(Recasts, adds details, byline, analyst and executive comment)
By Franklin Paul
NEW YORK, Oct 23 (Reuters) - Lexmark International Inc LXK.N reported a 47 percent decline in quarterly profit, sending its stock down more than 10 percent amid uncertainty over the direction of its consumer inkjet printer business.
The stock drop came after Lexmark said its printer sales slumped in the quarter on a 14 percent fall in inkjet printer shipments, and a 7 percent decline in laser shipments.
For the third quarter, net income fell to $45.2 million, or 48 cents a share, from $85.6 million, or 85 cents a share, a year earlier.
Excluding restructuring costs, profit was 60 cents a share, far above analysts’ average forecast of 13 cents, according to Reuters Estimates.
Revenue fell 3 percent to $1.195 billion. Business segment revenue grew 5 percent to $728 million, but consumer segment revenue fell 13 percent.
Lexmark said it continues to suffer a “very challenging situation in (its) consumer market segment”, amid weakness in inkjet cartridge sales and lower per-printer revenue due to aggressive pricing. It has also been hit by higher costs for developing new models, such as wireless printers.
One analyst suggested the stock decline was partly due to a response by company executives, who dismissed the idea that a new restructuring plan signaled Lexmark might exit the inkjet business.
Analysts on a conference call with Lexmark executives had repeatedly asked for specifics about the future of its consumer inkjet business, a unit whose strategy Lexmark has shifted several times in recent years.
“The inkjet business, it seems like it’s been under a perpetual state of restructuring for a couple of years,” said Keith Bachman of Banc of Montreal on the call. “How long do you give it? What are the metrics and timeframes that you’re using to identify whether there is in fact a business case to continue to support the inkjet business?”

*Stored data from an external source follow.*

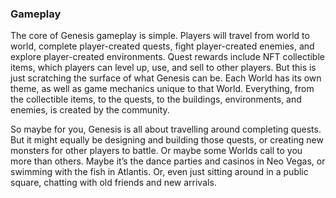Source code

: <h3>Gameplay</h3>
<p>The core of Genesis gameplay is simple. Players will travel from world to world, complete player-created quests, fight player-created enemies, and explore player-created environments. Quest rewards include NFT collectible items, which players can level up, use, and sell to other players. But this is just scratching the surface of what Genesis can be. Each World has its own theme, as well as game mechanics unique to that World. Everything, from the collectible items, to the quests, to the buildings, environments, and enemies, is created by the community.</p>
<p>So maybe for you, Genesis is all about travelling around completing quests. But it might equally be designing and building those quests, or creating new monsters for other players to battle. Or maybe some Worlds call to you more than others. Maybe it’s the dance parties and casinos in Neo Vegas, or swimming with the fish in Atlantis. Or, even just sitting around in a public square, chatting with old friends and new arrivals.</p>
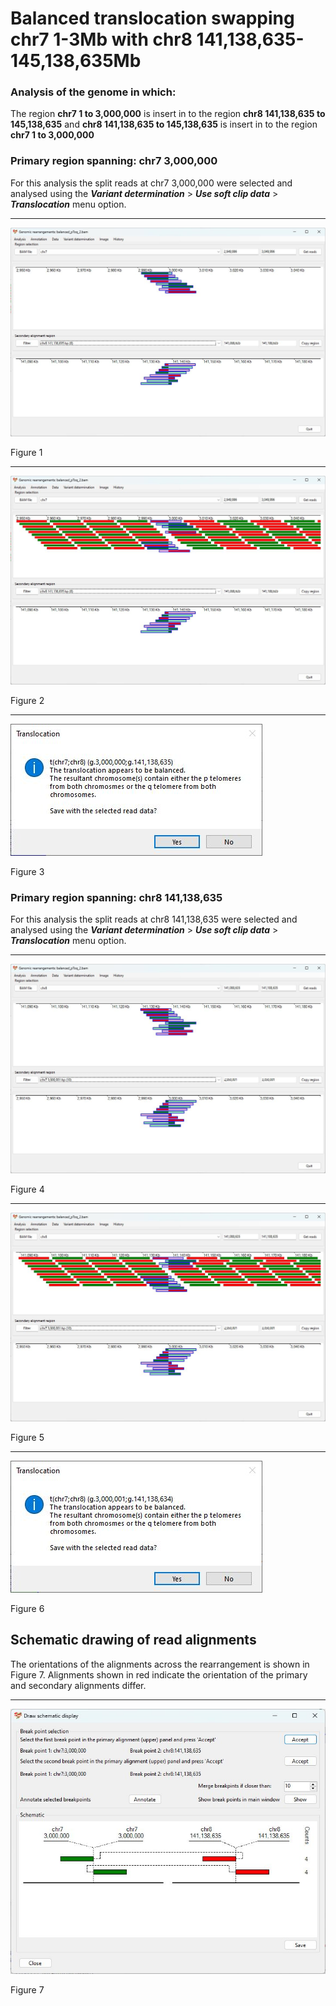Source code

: # Balanced translocation swapping chr7 1-3Mb with chr8 141,138,635-145,138,635Mb

### Analysis of the genome in which: 

The region **chr7 1 to 3,000,000** is insert in to the region **chr8 141,138,635 to 145,138,635** and **chr8 141,138,635 to 145,138,635** is insert in to the region **chr7 1 to 3,000,000** 

### Primary region spanning: chr7 3,000,000 

For this analysis the split reads at chr7 3,000,000 were selected and analysed using the ___Variant determination___ > ___Use soft clip data___ > ___Translocation___ menu option.<hr />

![image](images/balanced_pToq_1.jpg)

Figure 1

<hr />

![image](images/balanced_pToq_1_all.jpg)

Figure 2

<hr />

![image](images/balanced_pToq_1_results.jpg)

Figure 3

### Primary region spanning: chr8 141,138,635 

For this analysis the split reads at chr8 141,138,635 were selected and analysed using the ___Variant determination___ > ___Use soft clip data___ > ___Translocation___ menu option.<hr />

![image](images/balanced_pToq_2.jpg)

Figure 4

<hr />

![image](images/balanced_pToq_2_all.jpg)

Figure 5

<hr />

![image](images/balanced_pToq_2_results.jpg)

Figure 6

## Schematic drawing of read alignments

The orientations of the alignments across the rearrangement is shown in Figure 7. Alignments shown in red indicate the orientation of the primary and secondary alignments differ.

<hr />

![image](images/balanced_pToq_schematic.jpg)

Figure 7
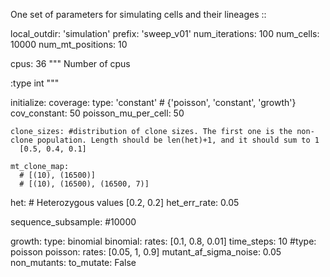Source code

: One set of parameters for simulating cells and their lineages
::

  local_outdir: 'simulation'
  prefix: 'sweep_v01'
  num_iterations: 100
  num_cells: 10000
  num_mt_positions: 10

  cpus: 36
  """ Number of cpus

  :type int
  """

  initialize:
    coverage:
      type: 'constant' # {'poisson', 'constant', 'growth'}
      cov_constant: 50
      poisson_mu_per_cell: 50

    clone_sizes: #distribution of clone sizes. The first one is the non-clone population. Length should be len(het)+1, and it should sum to 1
      [0.5, 0.4, 0.1]

    mt_clone_map:
      # [(10), (16500)]
      # [(10), (16500), (16500, 7)]

  het: # Heterozygous values
    [0.2, 0.2]
  het_err_rate: 0.05


  sequence_subsample: #10000

  growth:
    type: binomial
    binomial:
      rates: [0.1, 0.8, 0.01]
      time_steps: 10
    #type: poisson
    poisson:
      rates: [0.05, 1, 0.9]
    mutant_af_sigma_noise: 0.05
    non_mutants:
      to_mutate: False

Lexmark Chief Executive Paul Curlander told Reuters that no major moves were imminent, reiterating comments he made on the conference call. Lexmark is focusing on selling to users who print a lot and therefore buy more ink and toner, which are far more profitable than printers, he said.

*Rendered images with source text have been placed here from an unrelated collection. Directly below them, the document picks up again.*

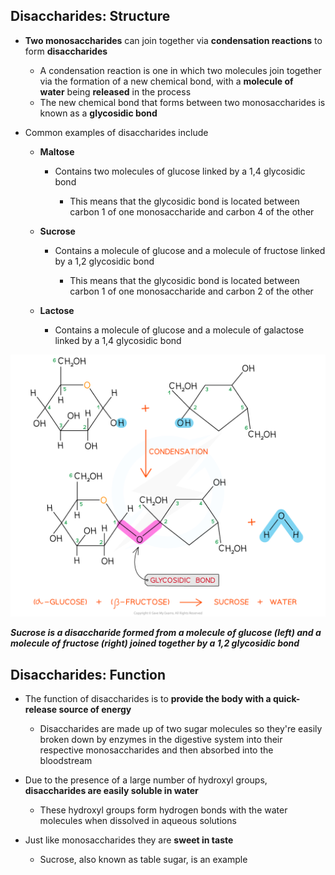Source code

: ## Disaccharides: Structure

* **Two monosaccharides** can join together via **condensation reactions** to form **disaccharides**

  + A condensation reaction is one in which two molecules join together via the formation of a new chemical bond, with a **molecule of water** being **released** in the process
  + The new chemical bond that forms between two monosaccharides is known as a **glycosidic bond**

* Common examples of disaccharides include

  + **Maltose**

    - Contains two molecules of glucose linked by a 1,4 glycosidic bond

      * This means that the glycosidic bond is located between carbon 1 of one monosaccharide and carbon 4 of the other
  + **Sucrose**

    - Contains a molecule of glucose and a molecule of fructose linked by a 1,2 glycosidic bond

      * This means that the glycosidic bond is located between carbon 1 of one monosaccharide and carbon 2 of the other
  + **Lactose**

    - Contains a molecule of glucose and a molecule of galactose linked by a 1,4 glycosidic bond

![sucrose-formation-new](sucrose-formation-new.png)

***Sucrose is a disaccharide formed from a molecule of glucose (left) and a molecule of fructose (right) joined together by a 1,2 glycosidic bond***

## Disaccharides: Function

* The function of disaccharides is to **provide the body with a quick-release source of energy**

  + Disaccharides are made up of two sugar molecules so they're easily broken down by enzymes in the digestive system into their respective monosaccharides and then absorbed into the bloodstream
* Due to the presence of a large number of hydroxyl groups, **disaccharides are easily soluble in water**

  + These hydroxyl groups form hydrogen bonds with the water molecules when dissolved in aqueous solutions
* Just like monosaccharides they are **sweet in taste**

  + Sucrose, also known as table sugar, is an example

“We are not stepping back from inkjet,” said Curlander. “Our focus is around fixing the business. We are in a difficult position: supplies are dropping. In the end we want to sell units that are going to drive more pages.”
The company, which has been cutting costs and trimming prices in an effort to better compete with rivals such as Hewlett-Packard Co (HPQ.N) and Canon Inc (7751.T), announced plans to consolidate operations in Mexico, including closing one plant and moving about 1,650 jobs to lower-cost countries.

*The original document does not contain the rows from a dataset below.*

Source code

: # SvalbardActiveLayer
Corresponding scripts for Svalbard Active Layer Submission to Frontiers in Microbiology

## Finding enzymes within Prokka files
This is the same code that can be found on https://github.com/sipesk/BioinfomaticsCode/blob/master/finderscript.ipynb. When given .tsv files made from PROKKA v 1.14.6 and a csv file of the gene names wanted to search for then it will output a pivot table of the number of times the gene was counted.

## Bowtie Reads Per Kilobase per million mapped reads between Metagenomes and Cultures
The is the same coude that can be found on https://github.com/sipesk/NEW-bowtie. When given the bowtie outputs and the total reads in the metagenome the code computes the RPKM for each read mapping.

Lexmark said it would spend about $90 million by the end of 2008, as it shifts its consumer market segment focus to customers who print more pages.
Total savings from the restructuring are seen at $40 million in 2008 and about $60 million annually once they are completed.
Lexmark said it expects fourth-quarter revenue to fall in the low- to mid-single-digit percentage range. It forecast net earnings of 32 cents to 42 cents a share, or 50 cents to 60 cents excluding restructuring costs.
According to Reuters Estimates, analysts’ average forecast for the fourth quarter is 40 cents a share on revenue of $1.337 billion.
Lexmark shares tumbled $4.59 to $39.11 in afternoon trade on the New York Stock Exchange.